### What you should do
Repeat the lines from the line with "- 😄 **Fun fact:**" to the line with "- 📉 Telco Churn" in the listing below, keeping both end lines and adding nothing.

[[ Dataset content, beginning ]]

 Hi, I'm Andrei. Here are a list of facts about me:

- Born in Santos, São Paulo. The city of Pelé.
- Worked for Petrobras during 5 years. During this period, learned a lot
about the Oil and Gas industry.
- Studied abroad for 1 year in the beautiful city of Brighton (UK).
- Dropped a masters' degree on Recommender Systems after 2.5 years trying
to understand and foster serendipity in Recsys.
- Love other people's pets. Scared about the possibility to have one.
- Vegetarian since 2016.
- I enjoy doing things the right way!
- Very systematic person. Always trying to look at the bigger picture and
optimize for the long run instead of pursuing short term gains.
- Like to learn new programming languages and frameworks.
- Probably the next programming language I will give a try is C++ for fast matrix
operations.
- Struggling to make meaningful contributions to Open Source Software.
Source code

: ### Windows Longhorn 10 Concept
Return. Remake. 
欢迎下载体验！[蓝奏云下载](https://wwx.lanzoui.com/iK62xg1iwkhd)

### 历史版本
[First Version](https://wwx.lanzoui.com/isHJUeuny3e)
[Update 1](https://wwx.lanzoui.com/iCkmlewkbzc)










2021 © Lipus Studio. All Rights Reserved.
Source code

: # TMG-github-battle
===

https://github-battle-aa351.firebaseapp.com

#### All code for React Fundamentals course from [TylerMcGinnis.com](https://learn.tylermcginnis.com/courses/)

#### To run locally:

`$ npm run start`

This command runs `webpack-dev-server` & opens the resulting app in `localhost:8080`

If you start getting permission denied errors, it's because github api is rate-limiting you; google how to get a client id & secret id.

[[ Dataset content, end ]]
[[ Dataset content, beginning ]]

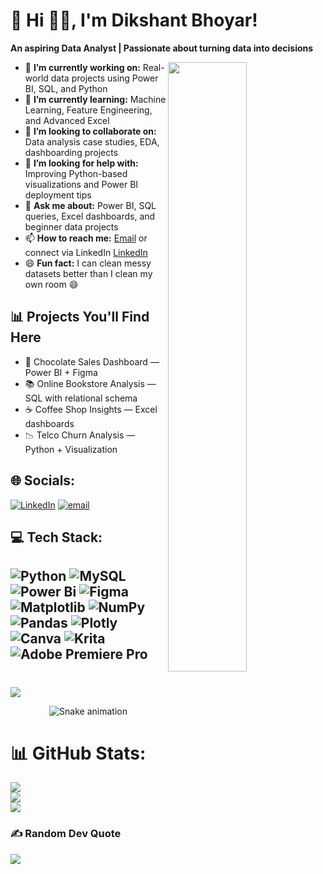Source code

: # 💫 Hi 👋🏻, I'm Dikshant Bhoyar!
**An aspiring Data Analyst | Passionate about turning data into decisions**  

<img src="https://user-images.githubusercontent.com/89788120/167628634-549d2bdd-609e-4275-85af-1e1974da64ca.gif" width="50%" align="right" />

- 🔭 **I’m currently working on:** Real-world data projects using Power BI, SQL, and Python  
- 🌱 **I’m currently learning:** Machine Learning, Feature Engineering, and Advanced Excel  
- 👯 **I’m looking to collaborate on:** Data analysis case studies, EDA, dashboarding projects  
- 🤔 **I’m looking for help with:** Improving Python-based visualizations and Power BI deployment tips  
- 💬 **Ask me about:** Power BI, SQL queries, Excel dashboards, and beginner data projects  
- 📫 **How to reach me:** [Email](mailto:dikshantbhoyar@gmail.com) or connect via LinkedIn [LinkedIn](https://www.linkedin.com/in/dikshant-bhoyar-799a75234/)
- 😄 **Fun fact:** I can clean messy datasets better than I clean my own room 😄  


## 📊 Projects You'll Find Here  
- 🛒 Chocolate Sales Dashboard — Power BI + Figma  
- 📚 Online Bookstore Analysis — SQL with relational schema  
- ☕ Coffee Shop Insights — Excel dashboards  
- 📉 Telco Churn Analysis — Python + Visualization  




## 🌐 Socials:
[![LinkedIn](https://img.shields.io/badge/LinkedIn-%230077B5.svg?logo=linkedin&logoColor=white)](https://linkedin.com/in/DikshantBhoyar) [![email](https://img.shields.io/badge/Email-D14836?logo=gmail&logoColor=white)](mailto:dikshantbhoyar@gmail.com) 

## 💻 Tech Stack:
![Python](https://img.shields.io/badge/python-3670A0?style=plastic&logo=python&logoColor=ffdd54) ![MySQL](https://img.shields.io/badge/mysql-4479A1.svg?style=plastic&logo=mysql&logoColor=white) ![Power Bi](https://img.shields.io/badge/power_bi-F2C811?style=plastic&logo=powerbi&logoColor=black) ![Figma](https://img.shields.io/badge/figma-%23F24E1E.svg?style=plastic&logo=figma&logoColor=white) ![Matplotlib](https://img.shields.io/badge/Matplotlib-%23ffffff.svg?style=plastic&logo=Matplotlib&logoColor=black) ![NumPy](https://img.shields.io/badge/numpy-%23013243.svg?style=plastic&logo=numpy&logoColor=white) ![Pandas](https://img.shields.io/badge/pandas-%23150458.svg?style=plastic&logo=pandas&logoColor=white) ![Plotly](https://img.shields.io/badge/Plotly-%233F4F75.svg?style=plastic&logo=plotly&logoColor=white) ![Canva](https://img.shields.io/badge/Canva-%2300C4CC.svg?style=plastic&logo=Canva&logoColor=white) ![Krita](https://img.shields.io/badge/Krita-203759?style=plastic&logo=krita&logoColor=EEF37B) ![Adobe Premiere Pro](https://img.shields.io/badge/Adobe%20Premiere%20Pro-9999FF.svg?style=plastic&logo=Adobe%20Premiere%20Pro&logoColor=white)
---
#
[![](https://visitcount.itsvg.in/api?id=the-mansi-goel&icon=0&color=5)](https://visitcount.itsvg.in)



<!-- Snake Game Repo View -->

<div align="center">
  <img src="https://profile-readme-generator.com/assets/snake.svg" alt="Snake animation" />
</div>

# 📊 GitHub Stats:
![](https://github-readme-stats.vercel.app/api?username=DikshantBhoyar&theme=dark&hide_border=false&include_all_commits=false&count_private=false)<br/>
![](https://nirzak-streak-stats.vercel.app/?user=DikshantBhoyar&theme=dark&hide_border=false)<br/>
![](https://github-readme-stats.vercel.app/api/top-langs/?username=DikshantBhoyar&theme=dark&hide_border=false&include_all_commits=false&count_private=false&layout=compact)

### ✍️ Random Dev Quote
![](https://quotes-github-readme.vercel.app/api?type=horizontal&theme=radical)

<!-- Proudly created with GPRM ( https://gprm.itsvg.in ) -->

[[ Dataset content, end ]]

### Answer to this exercise
- 😄 **Fun fact:** I can clean messy datasets better than I clean my own room 😄  


## 📊 Projects You'll Find Here  
- 🛒 Chocolate Sales Dashboard — Power BI + Figma  
- 📚 Online Bookstore Analysis — SQL with relational schema  
- ☕ Coffee Shop Insights — Excel dashboards  
- 📉 Telco Churn Analysis — Python + Visualization  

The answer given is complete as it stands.